(YOUR GOAL) Set down exactly the stretch of lines below that opens at the line containing "- LEC8: Zookeeper" and continues through the last line of the entries, and nothing else.

(INFORMATION GIVEN)
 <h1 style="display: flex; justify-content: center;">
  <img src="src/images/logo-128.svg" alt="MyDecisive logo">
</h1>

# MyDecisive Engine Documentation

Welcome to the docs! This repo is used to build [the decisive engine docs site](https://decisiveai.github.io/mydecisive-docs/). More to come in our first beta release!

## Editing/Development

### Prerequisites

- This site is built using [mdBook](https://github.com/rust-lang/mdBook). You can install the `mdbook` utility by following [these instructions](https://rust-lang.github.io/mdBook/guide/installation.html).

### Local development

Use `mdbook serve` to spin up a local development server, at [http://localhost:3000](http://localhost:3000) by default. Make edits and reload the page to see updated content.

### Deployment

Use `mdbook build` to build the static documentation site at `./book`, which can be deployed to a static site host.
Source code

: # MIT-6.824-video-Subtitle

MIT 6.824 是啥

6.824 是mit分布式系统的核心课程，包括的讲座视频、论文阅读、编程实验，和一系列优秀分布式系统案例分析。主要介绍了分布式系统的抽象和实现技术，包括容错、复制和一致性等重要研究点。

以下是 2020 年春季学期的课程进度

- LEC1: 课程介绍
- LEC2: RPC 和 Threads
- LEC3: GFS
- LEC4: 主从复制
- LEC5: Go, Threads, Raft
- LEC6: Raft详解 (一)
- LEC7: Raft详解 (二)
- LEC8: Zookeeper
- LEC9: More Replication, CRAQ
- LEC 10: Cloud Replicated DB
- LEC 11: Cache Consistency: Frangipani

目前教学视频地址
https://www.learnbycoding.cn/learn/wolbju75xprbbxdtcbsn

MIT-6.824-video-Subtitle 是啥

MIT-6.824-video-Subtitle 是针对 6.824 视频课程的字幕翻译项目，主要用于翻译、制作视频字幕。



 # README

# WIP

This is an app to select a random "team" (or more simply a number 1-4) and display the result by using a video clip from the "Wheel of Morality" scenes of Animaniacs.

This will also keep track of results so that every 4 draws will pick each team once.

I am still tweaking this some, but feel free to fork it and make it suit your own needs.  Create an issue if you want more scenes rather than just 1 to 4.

(RESULT OF THIS EXERCISE)
- LEC8: Zookeeper
- LEC9: More Replication, CRAQ
- LEC 10: Cloud Replicated DB
- LEC 11: Cache Consistency: Frangipani

目前教学视频地址
https://www.learnbycoding.cn/learn/wolbju75xprbbxdtcbsn

MIT-6.824-video-Subtitle 是啥

MIT-6.824-video-Subtitle 是针对 6.824 视频课程的字幕翻译项目，主要用于翻译、制作视频字幕。



 # README

# WIP

This is an app to select a random "team" (or more simply a number 1-4) and display the result by using a video clip from the "Wheel of Morality" scenes of Animaniacs.

This will also keep track of results so that every 4 draws will pick each team once.

I am still tweaking this some, but feel free to fork it and make it suit your own needs.  Create an issue if you want more scenes rather than just 1 to 4.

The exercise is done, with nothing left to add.